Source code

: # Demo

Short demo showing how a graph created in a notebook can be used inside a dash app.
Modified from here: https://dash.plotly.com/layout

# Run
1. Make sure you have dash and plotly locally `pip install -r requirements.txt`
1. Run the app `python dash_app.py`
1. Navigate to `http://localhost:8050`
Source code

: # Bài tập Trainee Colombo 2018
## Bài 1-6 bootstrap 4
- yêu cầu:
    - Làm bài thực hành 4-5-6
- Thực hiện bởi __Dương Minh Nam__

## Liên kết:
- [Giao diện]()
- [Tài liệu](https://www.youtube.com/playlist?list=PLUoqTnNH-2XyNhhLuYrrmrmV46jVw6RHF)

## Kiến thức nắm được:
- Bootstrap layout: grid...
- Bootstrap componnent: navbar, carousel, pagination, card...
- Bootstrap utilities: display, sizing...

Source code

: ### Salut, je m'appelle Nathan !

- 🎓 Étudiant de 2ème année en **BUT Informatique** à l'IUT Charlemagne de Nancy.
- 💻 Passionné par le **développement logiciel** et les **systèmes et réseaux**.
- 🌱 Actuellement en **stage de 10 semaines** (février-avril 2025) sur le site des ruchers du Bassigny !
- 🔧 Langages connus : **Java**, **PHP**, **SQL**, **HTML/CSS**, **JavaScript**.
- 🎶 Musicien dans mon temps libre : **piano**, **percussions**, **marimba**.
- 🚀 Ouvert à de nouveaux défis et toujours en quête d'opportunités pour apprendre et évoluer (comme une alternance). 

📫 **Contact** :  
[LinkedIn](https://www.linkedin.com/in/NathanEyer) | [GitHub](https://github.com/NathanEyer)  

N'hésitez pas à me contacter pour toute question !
■ ■ ■ ■ ■ ■ ■
_Aim of the task_
Retype, exactly and only, the lines running from the one with "- Bootstrap componnent: navbar, carousel, pagination, card..." through the final line of the listing above.

_Written solution_
- Bootstrap componnent: navbar, carousel, pagination, card...
- Bootstrap utilities: display, sizing...

Source code

: ### Salut, je m'appelle Nathan !

- 🎓 Étudiant de 2ème année en **BUT Informatique** à l'IUT Charlemagne de Nancy.
- 💻 Passionné par le **développement logiciel** et les **systèmes et réseaux**.
- 🌱 Actuellement en **stage de 10 semaines** (février-avril 2025) sur le site des ruchers du Bassigny !
- 🔧 Langages connus : **Java**, **PHP**, **SQL**, **HTML/CSS**, **JavaScript**.
- 🎶 Musicien dans mon temps libre : **piano**, **percussions**, **marimba**.
- 🚀 Ouvert à de nouveaux défis et toujours en quête d'opportunités pour apprendre et évoluer (comme une alternance). 

📫 **Contact** :  
[LinkedIn](https://www.linkedin.com/in/NathanEyer) | [GitHub](https://github.com/NathanEyer)  

N'hésitez pas à me contacter pour toute question !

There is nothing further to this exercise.